Walken can now be found in Universal Studios' "Disaster" attraction (formerly "Earthquake and the Magic of Effects"). Walken portrays the owner of "Disaster Studios" and encourages guests to be extras in his latest film, "Mutha Nature." Walken is projected on a clear screen, much like a life-size hologram, and interacts with the live-action talent.
He is one of the most frequently impersonated actors in Hollywood. Notable Walken impressionists include Johnny Depp, Jake Gyllenhaal, Eddie Izzard, Jay Mohr, Kevin Pollak, and Kevin Spacey. He is also frequently referenced in various other works of pop culture, such as in the Fountains of Wayne song "Hackensack." Walken remains one of the most popular portrayers of villains among film fans, with a page dedicated entirely to him on the movievillains.com website. MTV's Celebrity Deathmatch aired a match between Walken and Gary Oldman to determine who was the greatest cinematic villain. On February 15, 2008, he accepted Harvard's award as Hasty Pudding Man of the Year.

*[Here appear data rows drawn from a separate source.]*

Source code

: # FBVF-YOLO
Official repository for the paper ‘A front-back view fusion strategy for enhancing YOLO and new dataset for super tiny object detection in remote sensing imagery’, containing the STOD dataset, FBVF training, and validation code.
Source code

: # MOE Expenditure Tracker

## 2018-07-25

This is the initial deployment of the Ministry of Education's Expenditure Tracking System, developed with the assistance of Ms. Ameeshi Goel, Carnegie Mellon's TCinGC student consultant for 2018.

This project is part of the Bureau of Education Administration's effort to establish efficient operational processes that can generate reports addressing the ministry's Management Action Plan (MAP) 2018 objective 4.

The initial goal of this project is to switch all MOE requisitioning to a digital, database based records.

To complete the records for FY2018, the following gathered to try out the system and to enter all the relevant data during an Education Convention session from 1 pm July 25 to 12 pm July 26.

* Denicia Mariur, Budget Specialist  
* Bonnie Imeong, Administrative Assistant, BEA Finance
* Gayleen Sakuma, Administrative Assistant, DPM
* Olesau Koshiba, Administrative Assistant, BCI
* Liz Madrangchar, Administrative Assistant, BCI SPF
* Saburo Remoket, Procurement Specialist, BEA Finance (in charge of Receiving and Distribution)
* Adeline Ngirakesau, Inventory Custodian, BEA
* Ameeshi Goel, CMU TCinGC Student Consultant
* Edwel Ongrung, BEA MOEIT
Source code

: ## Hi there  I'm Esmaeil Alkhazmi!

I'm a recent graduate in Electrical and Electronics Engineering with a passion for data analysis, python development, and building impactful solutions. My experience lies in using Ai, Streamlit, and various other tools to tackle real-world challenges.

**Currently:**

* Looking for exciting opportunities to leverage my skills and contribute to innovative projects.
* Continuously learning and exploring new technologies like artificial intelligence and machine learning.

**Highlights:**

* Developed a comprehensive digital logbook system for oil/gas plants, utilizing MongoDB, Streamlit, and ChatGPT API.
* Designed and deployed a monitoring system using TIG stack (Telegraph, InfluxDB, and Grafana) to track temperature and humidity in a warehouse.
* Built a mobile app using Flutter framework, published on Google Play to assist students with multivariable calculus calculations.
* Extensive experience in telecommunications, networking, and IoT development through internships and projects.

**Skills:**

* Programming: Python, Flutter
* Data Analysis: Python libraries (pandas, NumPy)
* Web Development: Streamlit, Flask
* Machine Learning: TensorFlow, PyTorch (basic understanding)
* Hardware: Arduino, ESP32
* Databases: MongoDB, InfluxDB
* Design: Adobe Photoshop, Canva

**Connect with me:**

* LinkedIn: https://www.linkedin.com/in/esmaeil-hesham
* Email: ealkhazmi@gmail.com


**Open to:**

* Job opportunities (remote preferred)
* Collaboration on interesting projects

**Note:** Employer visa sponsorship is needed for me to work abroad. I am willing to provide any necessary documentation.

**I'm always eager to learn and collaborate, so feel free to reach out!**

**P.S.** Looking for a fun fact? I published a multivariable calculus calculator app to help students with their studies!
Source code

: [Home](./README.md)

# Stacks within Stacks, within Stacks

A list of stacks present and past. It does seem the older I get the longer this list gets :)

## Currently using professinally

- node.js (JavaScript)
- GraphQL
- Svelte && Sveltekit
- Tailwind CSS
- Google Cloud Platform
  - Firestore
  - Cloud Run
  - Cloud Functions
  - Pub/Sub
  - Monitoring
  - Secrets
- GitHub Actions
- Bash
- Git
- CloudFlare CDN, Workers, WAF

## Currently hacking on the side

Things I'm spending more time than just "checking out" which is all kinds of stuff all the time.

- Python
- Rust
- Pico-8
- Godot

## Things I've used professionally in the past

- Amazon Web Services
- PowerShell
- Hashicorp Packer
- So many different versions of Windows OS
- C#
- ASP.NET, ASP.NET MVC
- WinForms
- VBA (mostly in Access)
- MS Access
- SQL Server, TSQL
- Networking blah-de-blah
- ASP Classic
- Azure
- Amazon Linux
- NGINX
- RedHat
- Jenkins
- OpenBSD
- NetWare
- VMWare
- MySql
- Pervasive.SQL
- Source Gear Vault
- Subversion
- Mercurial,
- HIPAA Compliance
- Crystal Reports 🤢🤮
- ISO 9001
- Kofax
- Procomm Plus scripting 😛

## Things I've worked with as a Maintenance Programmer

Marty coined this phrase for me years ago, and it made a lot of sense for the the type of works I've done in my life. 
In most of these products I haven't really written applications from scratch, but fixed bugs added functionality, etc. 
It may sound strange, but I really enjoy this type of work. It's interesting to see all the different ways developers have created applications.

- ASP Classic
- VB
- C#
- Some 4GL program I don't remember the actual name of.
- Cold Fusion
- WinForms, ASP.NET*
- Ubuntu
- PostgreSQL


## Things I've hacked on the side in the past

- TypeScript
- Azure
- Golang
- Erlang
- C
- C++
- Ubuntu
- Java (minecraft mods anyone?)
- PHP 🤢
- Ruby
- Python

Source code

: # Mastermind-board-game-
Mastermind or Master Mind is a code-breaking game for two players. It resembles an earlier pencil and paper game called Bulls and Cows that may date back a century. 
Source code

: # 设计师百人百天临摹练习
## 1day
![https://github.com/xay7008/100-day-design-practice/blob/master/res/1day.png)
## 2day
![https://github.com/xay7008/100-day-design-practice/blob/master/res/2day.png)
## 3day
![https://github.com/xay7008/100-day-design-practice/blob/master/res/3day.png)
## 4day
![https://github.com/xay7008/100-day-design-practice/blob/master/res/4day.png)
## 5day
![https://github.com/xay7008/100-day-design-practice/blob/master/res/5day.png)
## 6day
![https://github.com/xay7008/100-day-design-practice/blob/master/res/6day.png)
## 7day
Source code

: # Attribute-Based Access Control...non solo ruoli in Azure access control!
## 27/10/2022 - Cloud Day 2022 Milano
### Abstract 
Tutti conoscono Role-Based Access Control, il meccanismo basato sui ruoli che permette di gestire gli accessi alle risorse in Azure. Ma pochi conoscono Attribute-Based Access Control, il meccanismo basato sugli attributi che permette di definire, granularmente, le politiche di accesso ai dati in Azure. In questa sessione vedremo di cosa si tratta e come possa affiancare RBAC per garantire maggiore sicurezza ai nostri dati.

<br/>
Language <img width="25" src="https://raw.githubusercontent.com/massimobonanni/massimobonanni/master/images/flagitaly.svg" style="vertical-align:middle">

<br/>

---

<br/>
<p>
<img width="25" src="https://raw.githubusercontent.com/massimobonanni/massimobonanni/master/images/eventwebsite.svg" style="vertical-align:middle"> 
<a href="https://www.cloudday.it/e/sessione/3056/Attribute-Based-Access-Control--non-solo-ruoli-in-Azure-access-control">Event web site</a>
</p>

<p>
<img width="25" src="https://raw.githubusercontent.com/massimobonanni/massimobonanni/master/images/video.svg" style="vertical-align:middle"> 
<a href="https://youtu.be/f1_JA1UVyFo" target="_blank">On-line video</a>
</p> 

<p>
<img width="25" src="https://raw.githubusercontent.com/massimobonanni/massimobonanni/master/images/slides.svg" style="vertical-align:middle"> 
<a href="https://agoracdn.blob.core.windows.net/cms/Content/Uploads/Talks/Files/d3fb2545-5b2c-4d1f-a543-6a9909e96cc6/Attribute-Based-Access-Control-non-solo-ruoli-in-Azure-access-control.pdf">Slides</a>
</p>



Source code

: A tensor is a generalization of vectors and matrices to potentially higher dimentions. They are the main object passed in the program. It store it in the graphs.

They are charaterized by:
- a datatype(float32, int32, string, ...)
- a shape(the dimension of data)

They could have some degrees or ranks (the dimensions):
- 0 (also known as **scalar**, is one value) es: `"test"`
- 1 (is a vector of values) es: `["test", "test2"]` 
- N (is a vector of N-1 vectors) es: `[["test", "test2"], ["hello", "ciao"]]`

Walken also spoofed his role from The Dead Zone in a sketch titled "Ed Glosser: Trivial Psychic," in which the title character had the ability to accurately predict meaningless, trivial future events ("You're going to get an ice cream headache. It's going to hurt real bad—right here—for eight, nine seconds.").
He also spoofed his role from A View to a Kill in a sketch titled "Lease with an Option to Kill," in which he reprised his role as Max Zorin. Zorin, who had taken on some qualities of other notable Bond villains (Blofeld's cat and suit, Emilio Largo's eye patch), was upset that everything was going wrong for him. His lair was still under construction; his henchmen had jump suits that didn't fit; and his shark tank lacked sharks, having a giant sea sponge instead. A captive James Bond, portrayed by Phil Hartman, offered to get Zorin "a good deal" on the abandoned Blofeld volcanic lair if Zorin let him go, to which he reluctantly agreed.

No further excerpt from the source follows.